Remove edges to all its children (successor tasks become available “ready nodes”)
“Ready nodes” can be executed on available processors.

Remove task

Best possible execution time

$\small \text{W}(n)/ p$

therefore $\small \text{Tpar}(p,n) \geq \text{Wpar}(n)/p \geq \text{Tseq}(n)/p$

DAG Design guidelines

“work-depth analysis” gives more informative upper-bounds on speedups than naive Amdahls’ law:

Look at “critical path” instead of just “sequential fraction”.
Design for light critical path $\small T_\infin$ compared to total work $\small W$ .

Find ways to specify good DAGs by:
$\small \text{Wpar} = \text{Tseq}$
using small $\small T_\infin$

Find efficient way to schedule DAG nodes:
num of parallel steps $\small \approx \max(W(n)/p,~T_\infin)$

Scheduling Work-DAGs

Scheduling

= Finding ready task $\small t_i$ to assign to a processor $\small k \in [0;~p-1]$ at start time $\small s_j$ .

respect dependencies don’t start tasks predecessors have been completed

respect processors only assign one task to a processor at a time

Scheduling problem (NP-Hard)

finding the optimal schedule for some optimization criteria

ie. minimum completion time of last task

Scheduling on a single processor

Execute in topological order

Special cases

Fork-join parallelism (OpenMP programming model)

sequential control flow

fork spawning new parallel tasks

join joining back to sequential control flow

Linear pipeline

$\small d$ pipeline depth (number of stages)

$\small m$ iterations

Greedy DAG scheduling

Greedy DAG scheduler

Goal = Assigning as many tasks as possible to available processors.

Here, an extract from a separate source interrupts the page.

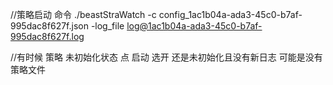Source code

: 

//策略启动 命令
./beastStraWatch -c config_1ac1b04a-ada3-45c0-b7af-995dac8f627f.json   -log_file log@1ac1b04a-ada3-45c0-b7af-995dac8f627f.log


//有时候 策略  未初始化状态  点 启动 选开 还是未初始化且没有新日志 可能是没有  策略文件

“Complete step” = at least $\small p$ tasks are ready or being executed (otherwise called incomplete ).

Theorem

Greedy DAG scheduler executes with work $\small W$ and depth $\small T_\infin$ in:

$\small \text{Tpar}(p,n) \leq W / p + T_\infin$ time steps

Based on the other laws:

$\small \text{Tpar}(p,n) \leq W / p + T_\infin \leq 2 \cdot \max(W / p, T_\infin )$

Work law: $\small \text{Tpar}(p,n) \geq W/n$

Depth law: $\small \text{Tpar}(p,n) \geq T_\infin(n)$

Achieved $\small \text{Tpar}(p,n)$ is therefore usually within a factor of $\small 2$ from the optimal schedule (with minimal time as optimization criteria).